• _What you have to do_
Once you find the line containing "## 自己名字都不知道 你能干嘛" in the data below, copy it and each following line exactly, up to and including the line containing "学渣哭，学渣累，学渣一把辛酸泪！", and nothing else.

• _Supplied data_
────
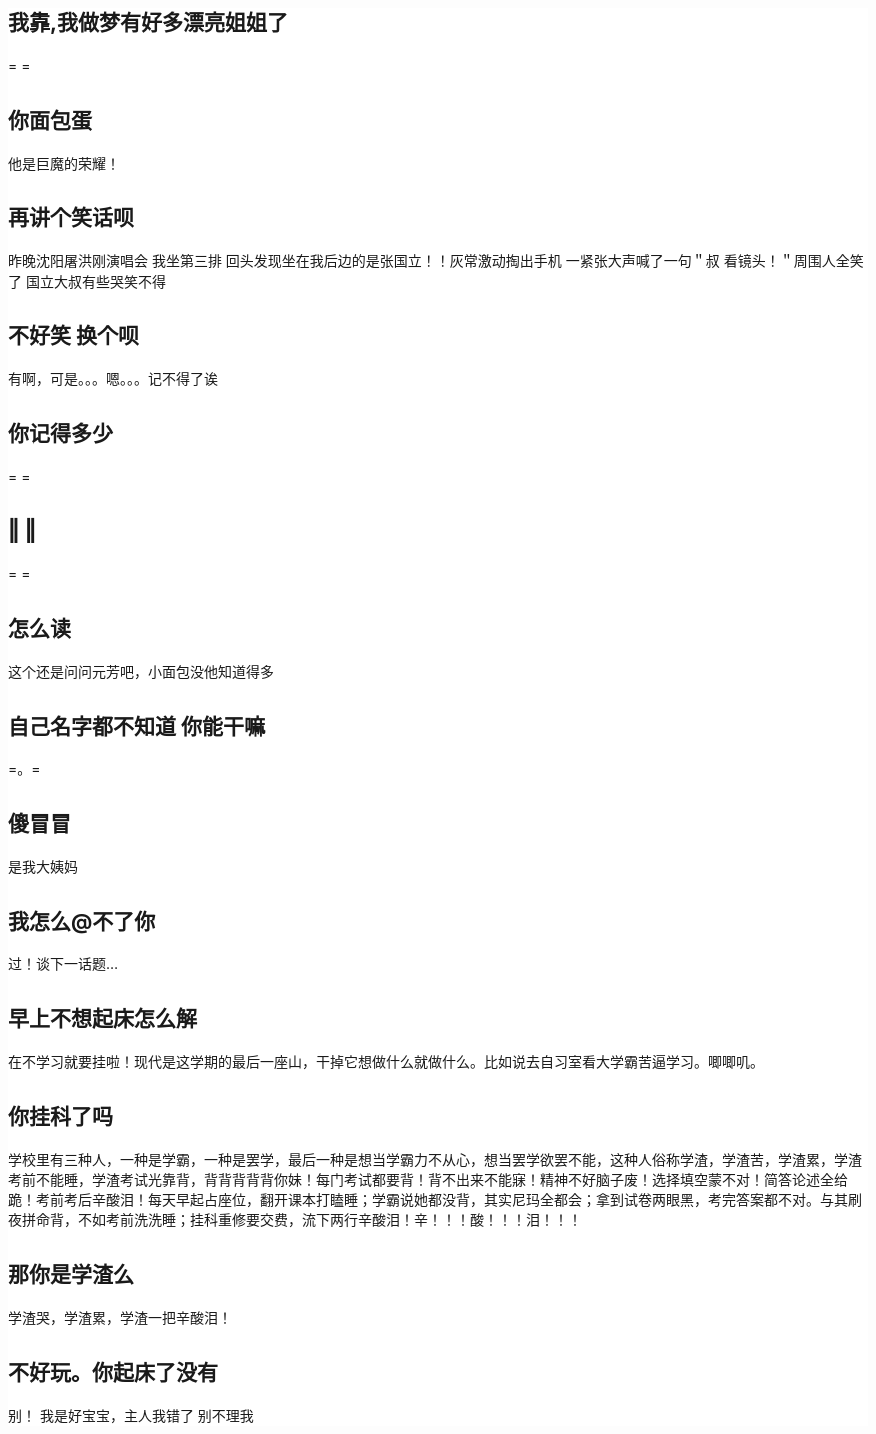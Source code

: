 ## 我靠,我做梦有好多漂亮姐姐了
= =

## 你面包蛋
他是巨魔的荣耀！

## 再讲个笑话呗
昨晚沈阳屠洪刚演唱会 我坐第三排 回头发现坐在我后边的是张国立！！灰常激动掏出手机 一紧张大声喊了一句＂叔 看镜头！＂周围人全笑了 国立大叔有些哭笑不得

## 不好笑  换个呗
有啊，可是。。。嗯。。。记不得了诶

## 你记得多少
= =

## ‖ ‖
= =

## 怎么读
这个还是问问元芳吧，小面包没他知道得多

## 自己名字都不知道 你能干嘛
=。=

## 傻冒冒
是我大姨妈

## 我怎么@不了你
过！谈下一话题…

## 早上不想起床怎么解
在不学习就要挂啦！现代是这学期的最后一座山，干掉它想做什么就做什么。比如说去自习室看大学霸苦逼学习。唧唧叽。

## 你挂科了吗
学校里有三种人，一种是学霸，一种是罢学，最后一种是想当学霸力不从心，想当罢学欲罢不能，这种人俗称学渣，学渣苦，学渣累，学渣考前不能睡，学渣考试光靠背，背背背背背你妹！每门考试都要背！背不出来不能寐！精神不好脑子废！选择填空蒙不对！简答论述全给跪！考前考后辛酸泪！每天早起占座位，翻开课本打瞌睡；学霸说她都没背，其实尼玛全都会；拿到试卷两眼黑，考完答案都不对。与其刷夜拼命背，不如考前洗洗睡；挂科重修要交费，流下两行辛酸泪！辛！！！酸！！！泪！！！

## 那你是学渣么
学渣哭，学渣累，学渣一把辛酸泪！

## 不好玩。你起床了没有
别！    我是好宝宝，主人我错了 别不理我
────
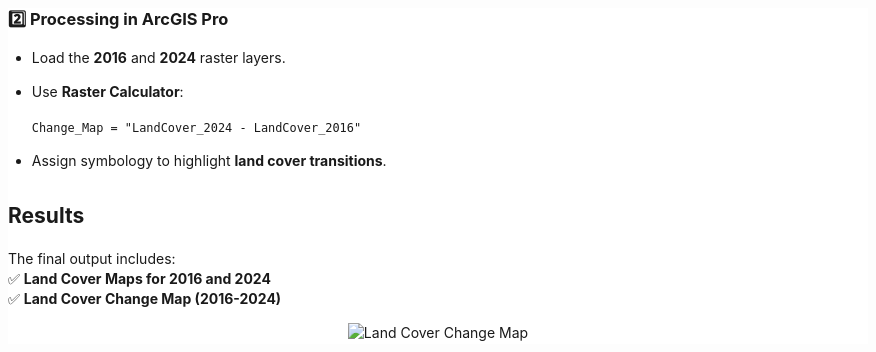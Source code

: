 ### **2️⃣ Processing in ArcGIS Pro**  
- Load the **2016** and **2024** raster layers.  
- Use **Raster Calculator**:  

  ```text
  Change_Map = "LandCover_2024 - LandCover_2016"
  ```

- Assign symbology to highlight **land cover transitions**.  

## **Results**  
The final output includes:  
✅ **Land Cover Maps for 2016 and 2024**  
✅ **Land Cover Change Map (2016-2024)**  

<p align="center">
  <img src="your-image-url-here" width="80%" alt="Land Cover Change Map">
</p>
────
• _Response box_
## 自己名字都不知道 你能干嘛
=。=

## 傻冒冒
是我大姨妈

## 我怎么@不了你
过！谈下一话题…

## 早上不想起床怎么解
在不学习就要挂啦！现代是这学期的最后一座山，干掉它想做什么就做什么。比如说去自习室看大学霸苦逼学习。唧唧叽。

## 你挂科了吗
学校里有三种人，一种是学霸，一种是罢学，最后一种是想当学霸力不从心，想当罢学欲罢不能，这种人俗称学渣，学渣苦，学渣累，学渣考前不能睡，学渣考试光靠背，背背背背背你妹！每门考试都要背！背不出来不能寐！精神不好脑子废！选择填空蒙不对！简答论述全给跪！考前考后辛酸泪！每天早起占座位，翻开课本打瞌睡；学霸说她都没背，其实尼玛全都会；拿到试卷两眼黑，考完答案都不对。与其刷夜拼命背，不如考前洗洗睡；挂科重修要交费，流下两行辛酸泪！辛！！！酸！！！泪！！！

## 那你是学渣么
学渣哭，学渣累，学渣一把辛酸泪！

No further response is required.